Nevertheless, we have some clues, such as how dark matter can interact or “talk” to ordinary matter through gravity. It is not yet known how such interactions occur, but new research suggests that the solution may be something called “non-minimal pairing.”
We asked ourselves: does gravity lie if we lack something crucial about the nature of dark matter? Maybe dark matter and standard baryon matter do not interact with each other as we have always imagined? “We tried to answer these intriguing questions in our study,” wrote three authors of the new study, cosmologists Giovanni Gandolph, Andrea Lap and Stefano Liberat.
According to our best representation, dark matter can be cold, weakly interacting massive particles that experimental physicists have been trying to detect for decades, but in vain.
No matter how well this particular type of matter works in our models, there are still a few problems. The largest of these is called the Cuspy halo problem, in which the approximate density of dark matter in galaxies does not match that of the so-called N-body simulations.

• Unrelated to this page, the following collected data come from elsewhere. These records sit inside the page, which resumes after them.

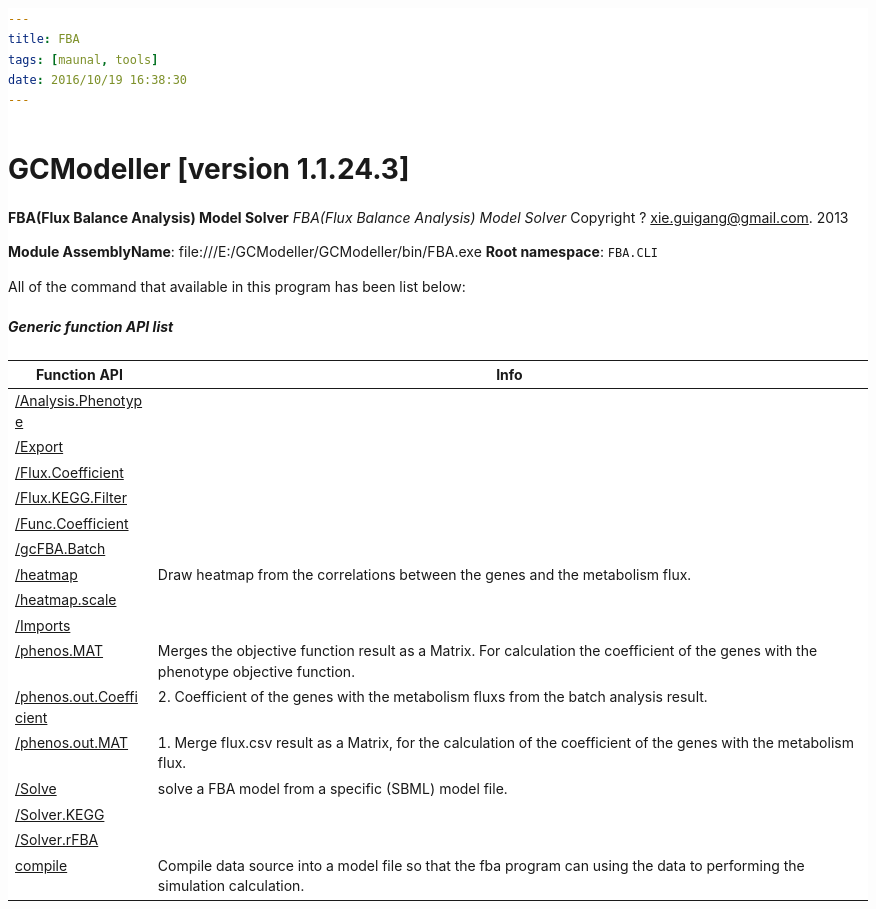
 ```yaml
---
title: FBA
tags: [maunal, tools]
date: 2016/10/19 16:38:30
---
```

# GCModeller [version 1.1.24.3]
> 



**FBA(Flux Balance Analysis) Model Solver**
_FBA(Flux Balance Analysis) Model Solver_
Copyright ? xie.guigang@gmail.com. 2013

**Module AssemblyName**: file:///E:/GCModeller/GCModeller/bin/FBA.exe
**Root namespace**: ``FBA.CLI``


All of the command that available in this program has been list below:

##### Generic function API list
|Function API|Info|
|------------|----|
|[/Analysis.Phenotype](#/Analysis.Phenotype)||
|[/Export](#/Export)||
|[/Flux.Coefficient](#/Flux.Coefficient)||
|[/Flux.KEGG.Filter](#/Flux.KEGG.Filter)||
|[/Func.Coefficient](#/Func.Coefficient)||
|[/gcFBA.Batch](#/gcFBA.Batch)||
|[/heatmap](#/heatmap)|Draw heatmap from the correlations between the genes and the metabolism flux.|
|[/heatmap.scale](#/heatmap.scale)||
|[/Imports](#/Imports)||
|[/phenos.MAT](#/phenos.MAT)|Merges the objective function result as a Matrix. For calculation the coefficient of the genes with the phenotype objective function.|
|[/phenos.out.Coefficient](#/phenos.out.Coefficient)|2. Coefficient of the genes with the metabolism fluxs from the batch analysis result.|
|[/phenos.out.MAT](#/phenos.out.MAT)|1. Merge flux.csv result as a Matrix, for the calculation of the coefficient of the genes with the metabolism flux.|
|[/Solve](#/Solve)|solve a FBA model from a specific (SBML) model file.|
|[/Solver.KEGG](#/Solver.KEGG)||
|[/Solver.rFBA](#/Solver.rFBA)||
|[compile](#compile)|Compile data source into a model file so that the fba program can using the data to performing the simulation calculation.|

According to these simulations, in order to explain the structure and motion of currents, dark matter in low-matter galaxies must be “Cuspy”, that is, it must be most concentrated in or out of the galaxy. However, observations show that dark matter must be in the middle of most dwarf galaxies.
This study is certainly not the first and probably not the last attempt to solve these problems of dark matter, but a group of researchers offers new tactics. Researchers suggest that if dark matter is non-minimally paired with gravity, the Cuspy problem and another related problem called the radial acceleration relationship will be solved.
“In this publication we offer another point of view to change the frame of standard cold dark matter and describe the rotational curvatures observed in galaxies, while at the same time trying to accurately reproduce the radial acceleration relationship,” the researchers wrote.
The researchers said that bringing such a pair together on a large cosmological scale could maintain the success of cold dark matter and at the same time improve its behavior in galactic systems.
Non-minimal pairing is a bit of a misnomer. Means that dark matter is directly coupled to a space-time curvature called the Einstein tensor. Simply put, there is a new kind of interaction between dark matter and gravity. If non-minimal pairing occurs, dark matter interacts with space-time in a different way than ordinary matter.
“This property of dark matter is not part of a new, exotic fundamental physics. “The existence of a non-minimal relationship can be explained only by already known physics,” – the authors write.
This is just one hypothesis, and despite the well-established observational data available at the time, dark matter is still a difficult mystery to unravel. A lot of research is needed to determine if a non-minimal connection is really a property of dark matter or just another hypothesis that pushes us forward to discover reality.
“The future of dark matter looks brighter. “We will not be surprised if future research reveals that non-minimal pairing will answer other unanswered questions about the universe,” the authors write.
The study was published in The Astrophysical Journal.
Prepared according to sissa.it and ScienceAlert.